Знал ли, что в тот самый день, как пошел, – «Серафимскому раю» наступил конец?

XLV

Папа Иннокентий III, как ни был умен, не мог понять, чего хотят от него эти странные, «дикие, лесные люди», silvestres homines, – Франциск и одиннадцать пришедших с ним братьев. «Жить, – говорили, – хотим по Евангелию». Многие уже приходили с этим в Рим: альбигойцы, патарины, бедняки лионские, ученики Арнольда и сколько еще других! Все они хорошо начинали, но кончали скверно – бунтом против Церкви и ересью. Где же была порука, что и эти так же не кончат?[130] Если хотели, в самом деле, только «жить по Евангелию», отчего не постригались в любое из монашеских братств? – «Новое Братство повелел мне основать Господь», – повторял с тихим упорством Франциск или молчал с таким видом, как будто знал что-то, чего не мог или не хотел сказать никому.[131]

«Прост и глуп, simplex et idiota, и глупостью может наделать беды», – решили наконец о Франциске все приближенные папы.[132] С тем, что Франциск может беды наделать, соглашался и папа, но не с тем, что он глуп. «Кто это? что это?» – недоумевал он, вглядываясь в лицо его, вслушиваясь в речи: с папой говорил он хотя почтительно, но так, как мог бы говорить и с последним из Нищих Братьев.

Что было делать с ним папе? «Нет, не благословляю жить по Евангелию», – нельзя было прямо сказать, но и благословить непонятное – опасно. «Правило твое, сын мой, кажется нам трудным, сверх сил человеческих, – ответил он осторожно, умно. – В ревности твоей мы не сомневаемся, но должны думать и о тех, кто за тобой последует: будет ли им под силу жить, как ты живешь? Люди слабы, и добрая воля их редко бывает постоянной. Ступай же и молись, чтобы Господь открыл тебе волю свою, а мы еще подумаем».

Но сколько ни думал, – ничего не мог придумать, а в созванном по этому делу совещании кардиналов почти все решили, что дело, начатое Франциском, есть «нечто небывалое в Церкви и невозможное».

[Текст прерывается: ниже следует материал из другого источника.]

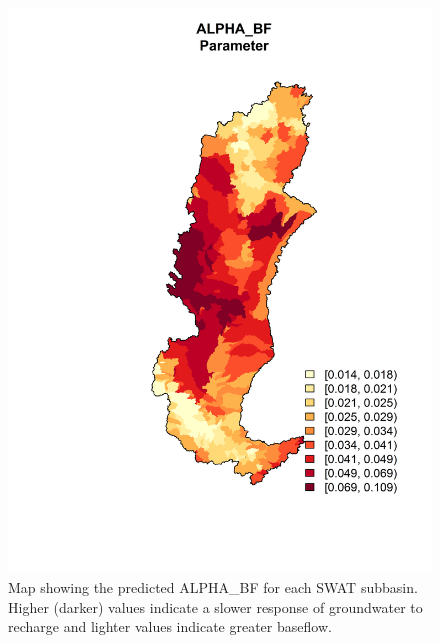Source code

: \begin{figure}[h!]
	\centering
	\includegraphics[width=\textwidth]{./img/alpha_bf.png}
	\caption{Map showing the predicted ALPHA\_BF for each SWAT subbasin. Higher (darker) values indicate a slower response of groundwater to recharge and lighter
	values indicate greater baseflow.}
	\label{fig:alpha_bf}
\end{figure}

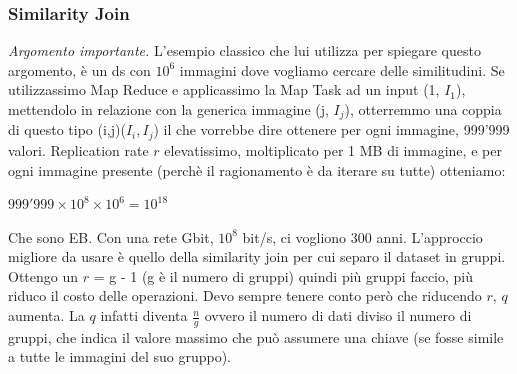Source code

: \subsubsection{Similarity Join}
\textit{Argomento importante.} L'esempio classico che lui utilizza per spiegare questo argomento, è un ds con $10^6$ immagini dove vogliamo cercare delle similitudini. Se utilizzassimo Map Reduce e applicassimo la Map Task ad un input (1, $I_1$), mettendolo in relazione con la generica immagine (j, $I_j$), otterremmo una coppia di questo tipo (i,j)($I_i ,I_j$) il che vorrebbe dire ottenere per ogni immagine, 999'999 valori. Replication rate $r$ elevatissimo, moltiplicato per 1 MB di immagine, e per ogni immagine presente (perchè il ragionamento è da iterare su tutte) otteniamo:
\begin{center}
    \begin{math}
        999'999 \times 10^8 \times 10^6 = 10^{18}
    \end{math}
\end{center}
Che sono EB. Con una rete Gbit, $10^8$ bit/s, ci vogliono 300 anni. L'approccio migliore da usare è quello della similarity join per cui separo il dataset in gruppi. Ottengo un $r$ = g - 1 (g è il numero di gruppi) quindi più gruppi faccio, più riduco il costo delle operazioni. Devo sempre tenere conto però che riducendo $r$, $q$ aumenta. La $q$ infatti diventa $\frac{n}{g}$ ovvero il numero di dati diviso il numero di gruppi, che indica il valore massimo che può assumere una chiave (se fosse simile a tutte le immagini del suo gruppo).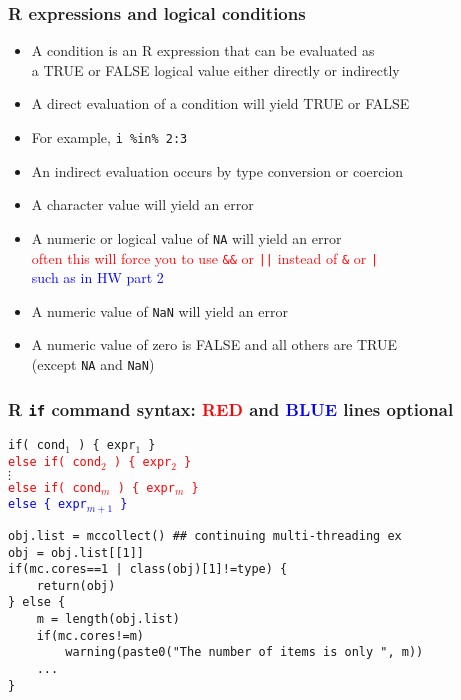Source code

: \documentclass[11pt,pdftex,dvipsnames,usenames,helvetica]{beamer}
\begin{document}
\begin{frame}[fragile]
\frametitle{R expressions and logical conditions}

\begin{itemize}
\item A condition is an R expression that can be evaluated as\\ a TRUE or FALSE logical value either directly or indirectly
\item A direct evaluation of a condition will yield TRUE or FALSE 
\item For example, {\tt i \%in\% 2:3}
\item An indirect evaluation occurs by type conversion or coercion
\item A character value will yield an error
\item A numeric or logical value of {\tt NA} will yield an error\\
\textcolor{red}{often this will force you to use {\tt \&\&} or {\tt ||}
instead of {\tt \&} or {\tt |}}\\
\textcolor{blue}{such as in HW part 2}
\item A numeric value of {\tt NaN} will yield an error
\item A numeric value of zero is FALSE and all others are TRUE\\
(except {\tt NA} and {\tt NaN})
\end{itemize}

\end{frame}

\begin{frame}[fragile] 
\frametitle{R {\tt if} command syntax:  \textcolor{red}{RED} and
\textcolor{blue}{BLUE} lines optional}

{\tt if( cond$_1$ ) \{ expr$_1$ \}  \\
\textcolor{red}{else if( cond$_2$ ) \{ expr$_2$ \}} \\
$\vdots$ \\
\textcolor{red}{else if( cond$_m$ ) \{ expr$_{m}$ \}} \\
\textcolor{blue}{else \{ expr$_{m+1}$ \}} }

\begin{verbatim}
obj.list = mccollect() ## continuing multi-threading ex
obj = obj.list[[1]]
if(mc.cores==1 | class(obj)[1]!=type) {
    return(obj)
} else {
    m = length(obj.list)
    if(mc.cores!=m) 
        warning(paste0("The number of items is only ", m))
    ...
}
\end{verbatim}
\end{frame}
\end{document}
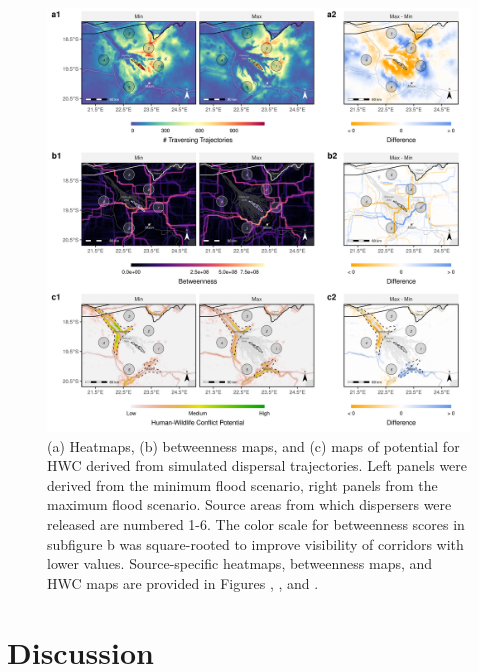 \documentclass[../FinalThesis.tex]{subfiles}
\begin{document}
\begin{figure}[htpb]
 \begin{center}
  \includegraphics[width = \textwidth]{Figures/Metrics.png}
  \caption{(a) Heatmaps, (b) betweenness maps, and (c) maps of potential for HWC
  derived from simulated dispersal trajectories. Left panels were derived from
  the minimum flood scenario, right panels from the maximum flood scenario.
  Source areas from which dispersers were released are numbered 1-6. The color
  scale for betweenness scores in subfigure b was square-rooted to improve
  visibility of corridors with lower values. Source-specific heatmaps,
  betweenness maps, and HWC maps are provided in Figures ,
  , and .}
  \label{Metrics}
 \end{center}
\end{figure}

\section{Discussion}

\end{document}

– Если мы это признаем, то отречемся от Евангелия и Христу поругаемся! – возмутился кардинал Джиовани Колонна, и вдруг все притихли, как будто заговорил он о веревке в доме повешенного.[133]

«В ту же ночь, – добавляет легенда, – вещий сон приснился папе: стоя будто бы в высоком тереме-лоджии Латеранского дворца, видел он, что стены древней базилики Константина, как бы от тихого землетрясения, шатаются; трещины зияют в сводах; гнутся башни, зыблются столпы, точно тростники под ветром, – вот-вот рушится все. Вдруг, откуда ни возьмись, маленький человечек, в нищенском рубище, босой, войдя в базилику, начинает расти, расти, – и, выросши в исполина, своды подпер головой, стены выпрямил, все рушащийся дом Господень поддержал и укрепил; а когда обернулся лицом к папе, тот узнал в нем Франциска.[134]

XLVI

Снова призвав двенадцать Нищих Братьев, папа сказал им так:

– С миром ступайте, дети мои, проповедуйте миру покаяние, как внушит вам Господь. Когда же умножит Он вас в числе и укрепит в благодати, возвращайтесь к нам, без всякого страха, и мы благословим вас на все, о чем вы просите, а может быть, и на большее.

Пав к ногам Святейшего Отца, Франциск благодарил его так, как будто получил уже все, о чем просил, и обещал ему послушание сыновнее.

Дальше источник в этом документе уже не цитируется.